TBI postdoctoral fellow Amanuel Beyin recently received a grant from the Wenner-Gren Foundation in the amount of $20,000 to conduct field research in the western Turkana Basin region this fall.
Dr. Beyin’s research will focus on the early Holocene epoch, 10,000-7,000 years before present. With the onset of a globally wet climate during this time period, lakeshores, riverine settings, and seashores became increasingly important resources for humans in many parts of the world. Like many other East African lake basins, Lake Turkana became a mega-lake during this period, with abundant aquatic resources and lush grasslands for hunters and fishers to utilize.
Through his archaeological investigation of western Turkana, Beyin hopes to clarify the role this region played in human survival in the early Holocene, the cultural contexts of human lakeshore adaptations in Africa, and the possible connections between the cultures of the Turkana Basin and those of the Sahara and Nile Valley during this time.

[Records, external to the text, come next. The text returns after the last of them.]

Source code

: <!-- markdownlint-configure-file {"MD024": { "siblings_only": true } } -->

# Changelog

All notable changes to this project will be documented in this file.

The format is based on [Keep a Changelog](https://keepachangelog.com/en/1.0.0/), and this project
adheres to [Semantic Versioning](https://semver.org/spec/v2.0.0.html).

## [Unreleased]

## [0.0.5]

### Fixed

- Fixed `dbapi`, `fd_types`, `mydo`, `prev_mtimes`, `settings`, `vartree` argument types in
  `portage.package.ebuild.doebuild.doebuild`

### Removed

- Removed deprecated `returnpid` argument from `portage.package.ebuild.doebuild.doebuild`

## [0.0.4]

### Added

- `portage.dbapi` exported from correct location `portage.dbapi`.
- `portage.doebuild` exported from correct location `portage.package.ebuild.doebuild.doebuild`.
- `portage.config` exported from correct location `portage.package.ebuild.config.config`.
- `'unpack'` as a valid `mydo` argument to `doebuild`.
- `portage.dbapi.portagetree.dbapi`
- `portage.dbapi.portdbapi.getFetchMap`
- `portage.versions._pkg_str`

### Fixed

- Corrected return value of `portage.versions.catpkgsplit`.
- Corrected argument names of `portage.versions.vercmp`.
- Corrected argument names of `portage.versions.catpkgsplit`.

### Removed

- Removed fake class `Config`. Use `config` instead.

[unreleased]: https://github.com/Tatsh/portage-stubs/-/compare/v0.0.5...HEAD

Trained in prehistoric archaeology at the University of Asmara, Eritrea, and Stony Brook University, Beyin joined TBI in 2009 as a Postdoctoral Fellow. Before joining TBI, Beyin’s work was focused on the Red Sea Coast of Eritrea (his home country) where his team documented Early and Middle Holocene shell middens and Middle Stone Age surface occurrences in an a area that had seen little prior research.